WASHINGTON — After being fired by the Washington Community School District for sharing a sexually explicit video to a group of middle school students, former custodian Cary Wagler attempted to appeal for unemployment insurance benefits from the school district. At a hearing on Aug. 23, an administrative law judge determined that the Washington Community School District did not owe Wagler benefits.
Wagler had been denied benefits due to being disqualified for “misconduct in connection with [his] employment,” as stated in the decision released by the Iowa Workforce Development Unemployment Insurance Appeals Bureau.
According to the document, Wagler was a full-time custodian at the Washington Middle School, where he was employed from Aug. 2017 to May 2019. Wagler was terminated from his position for sharing a video of a woman engaging in “simulated fellatio” on a hot dog. Wagler showed the video to “a pair of girls and to a group of boys,” in the school’s cafeteria, and subsequently asked the girls “Can you do that?” In addition to the students who were shown the video, several students in the vicinity became aware of Wagler’s actions.
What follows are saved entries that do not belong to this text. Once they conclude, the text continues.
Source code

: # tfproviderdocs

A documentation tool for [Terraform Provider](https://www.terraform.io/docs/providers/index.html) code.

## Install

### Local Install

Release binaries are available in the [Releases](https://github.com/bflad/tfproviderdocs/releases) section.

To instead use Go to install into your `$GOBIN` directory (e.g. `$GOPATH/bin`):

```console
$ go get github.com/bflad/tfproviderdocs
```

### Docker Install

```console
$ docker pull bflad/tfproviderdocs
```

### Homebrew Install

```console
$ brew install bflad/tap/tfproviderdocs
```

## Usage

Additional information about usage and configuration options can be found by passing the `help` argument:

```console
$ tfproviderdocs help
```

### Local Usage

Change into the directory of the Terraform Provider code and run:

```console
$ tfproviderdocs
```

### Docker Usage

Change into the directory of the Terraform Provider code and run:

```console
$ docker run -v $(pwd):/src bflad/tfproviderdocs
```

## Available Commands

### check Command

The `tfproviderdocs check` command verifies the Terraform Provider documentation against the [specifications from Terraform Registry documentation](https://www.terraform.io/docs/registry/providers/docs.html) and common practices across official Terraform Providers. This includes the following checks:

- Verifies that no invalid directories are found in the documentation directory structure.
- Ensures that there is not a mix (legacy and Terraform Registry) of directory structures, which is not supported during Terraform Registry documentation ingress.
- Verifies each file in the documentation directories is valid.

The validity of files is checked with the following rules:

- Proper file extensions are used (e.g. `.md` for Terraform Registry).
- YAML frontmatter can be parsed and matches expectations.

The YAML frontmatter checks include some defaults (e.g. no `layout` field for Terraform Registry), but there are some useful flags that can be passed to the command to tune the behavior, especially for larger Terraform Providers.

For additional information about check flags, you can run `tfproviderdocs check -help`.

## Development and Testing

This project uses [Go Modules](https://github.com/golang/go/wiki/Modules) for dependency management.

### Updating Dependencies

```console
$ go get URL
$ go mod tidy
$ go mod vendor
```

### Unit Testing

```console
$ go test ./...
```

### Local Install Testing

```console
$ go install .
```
The middle school’s principal, Curt Mayer, was alerted to the incident after a female student told her mother about what had transpired with Wagler. Wagler was placed on administrative leave on April 25 as the incident was reviewed. An investigation into the incident included written statements provided by eight students who were directly shown the video by Wagler or were in the vicinity as the incident transpired.
The decision states that the students “were sufficiently consistent to establish that Mr. Wagler had indeed shared the video” and “that each affective student readily interpreted the video as sexual suggestive.”
Wagler also admitted to having shown the video and was able to provide the source of the video, as well as “conceded that he may have made the ‘Can you do that?’ comment.” Following the investigation, Wagler’s employment was terminated on May 6.
The decision provided by the administrative law judge dictates that Wagler “was discharged for misconduct in connection with the employment. Mr. Wagler demonstrated a willful and wanton disregard for the employer’s interest by sharing a sexually suggestive video with several middle school students,” which disqualifies him for benefits in accordance with Iowa Code section 96.5(2) a. In accordance with the code, Wagler’s disqualification will continue until he has “worked in and has been paid wages for insured work equal to ten times” his weekly benefit amount.
Washington Community School District Superintendent Willie Stone said the district “had no comment” on the issue.
“We followed procedure. It was a personnel issue,” Stone concluded.